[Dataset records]
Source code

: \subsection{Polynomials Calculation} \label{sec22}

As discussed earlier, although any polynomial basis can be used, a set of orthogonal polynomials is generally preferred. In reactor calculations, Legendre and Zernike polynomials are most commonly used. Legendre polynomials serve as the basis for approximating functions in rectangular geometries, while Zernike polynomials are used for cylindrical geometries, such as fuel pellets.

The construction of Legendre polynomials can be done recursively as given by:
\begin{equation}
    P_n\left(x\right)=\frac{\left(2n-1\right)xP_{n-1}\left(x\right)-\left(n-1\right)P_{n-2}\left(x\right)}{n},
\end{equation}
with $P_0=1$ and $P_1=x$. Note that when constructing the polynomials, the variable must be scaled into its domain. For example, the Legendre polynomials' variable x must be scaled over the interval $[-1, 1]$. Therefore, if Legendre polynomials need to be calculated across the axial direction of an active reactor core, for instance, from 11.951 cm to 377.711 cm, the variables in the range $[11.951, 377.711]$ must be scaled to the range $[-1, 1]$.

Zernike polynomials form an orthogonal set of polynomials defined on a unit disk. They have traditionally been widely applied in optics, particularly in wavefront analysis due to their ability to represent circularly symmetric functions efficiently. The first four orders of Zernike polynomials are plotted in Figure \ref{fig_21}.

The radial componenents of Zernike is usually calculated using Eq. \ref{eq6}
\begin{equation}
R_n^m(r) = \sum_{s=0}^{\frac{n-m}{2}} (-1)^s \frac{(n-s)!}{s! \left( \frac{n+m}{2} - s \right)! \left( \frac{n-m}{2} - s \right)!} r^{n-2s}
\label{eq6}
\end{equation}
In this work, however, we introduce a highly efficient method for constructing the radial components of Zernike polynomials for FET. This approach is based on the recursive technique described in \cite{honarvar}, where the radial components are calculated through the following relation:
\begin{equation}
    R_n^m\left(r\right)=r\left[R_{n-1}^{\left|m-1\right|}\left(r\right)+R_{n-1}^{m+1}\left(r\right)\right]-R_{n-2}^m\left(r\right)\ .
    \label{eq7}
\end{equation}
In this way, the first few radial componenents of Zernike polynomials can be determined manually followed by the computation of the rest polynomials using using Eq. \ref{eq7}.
==
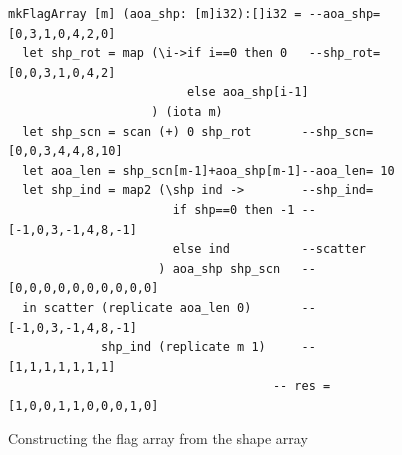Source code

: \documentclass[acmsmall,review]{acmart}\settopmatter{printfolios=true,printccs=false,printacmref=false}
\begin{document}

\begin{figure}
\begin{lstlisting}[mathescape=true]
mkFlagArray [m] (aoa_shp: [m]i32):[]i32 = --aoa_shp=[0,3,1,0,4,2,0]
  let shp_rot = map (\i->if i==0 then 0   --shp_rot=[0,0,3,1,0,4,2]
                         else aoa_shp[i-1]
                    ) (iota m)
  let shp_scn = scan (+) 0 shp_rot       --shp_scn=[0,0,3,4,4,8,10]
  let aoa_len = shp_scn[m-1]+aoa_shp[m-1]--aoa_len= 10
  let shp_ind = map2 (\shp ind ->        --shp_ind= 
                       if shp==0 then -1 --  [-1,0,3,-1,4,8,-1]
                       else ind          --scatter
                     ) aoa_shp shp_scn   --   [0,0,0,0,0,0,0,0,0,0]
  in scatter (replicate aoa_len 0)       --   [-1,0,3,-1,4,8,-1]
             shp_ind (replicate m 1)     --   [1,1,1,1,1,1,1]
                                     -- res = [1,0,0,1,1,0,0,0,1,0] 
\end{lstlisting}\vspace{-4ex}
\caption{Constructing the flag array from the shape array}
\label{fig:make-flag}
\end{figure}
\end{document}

= Assigned task =
Return, word for word, the lines of the data above from the line with "In this work, however, we" through the line with "In this way, the", inclusive.

= Answer box =
In this work, however, we introduce a highly efficient method for constructing the radial components of Zernike polynomials for FET. This approach is based on the recursive technique described in \cite{honarvar}, where the radial components are calculated through the following relation:
\begin{equation}
    R_n^m\left(r\right)=r\left[R_{n-1}^{\left|m-1\right|}\left(r\right)+R_{n-1}^{m+1}\left(r\right)\right]-R_{n-2}^m\left(r\right)\ .
    \label{eq7}
\end{equation}
In this way, the first few radial componenents of Zernike polynomials can be determined manually followed by the computation of the rest polynomials using using Eq. \ref{eq7}.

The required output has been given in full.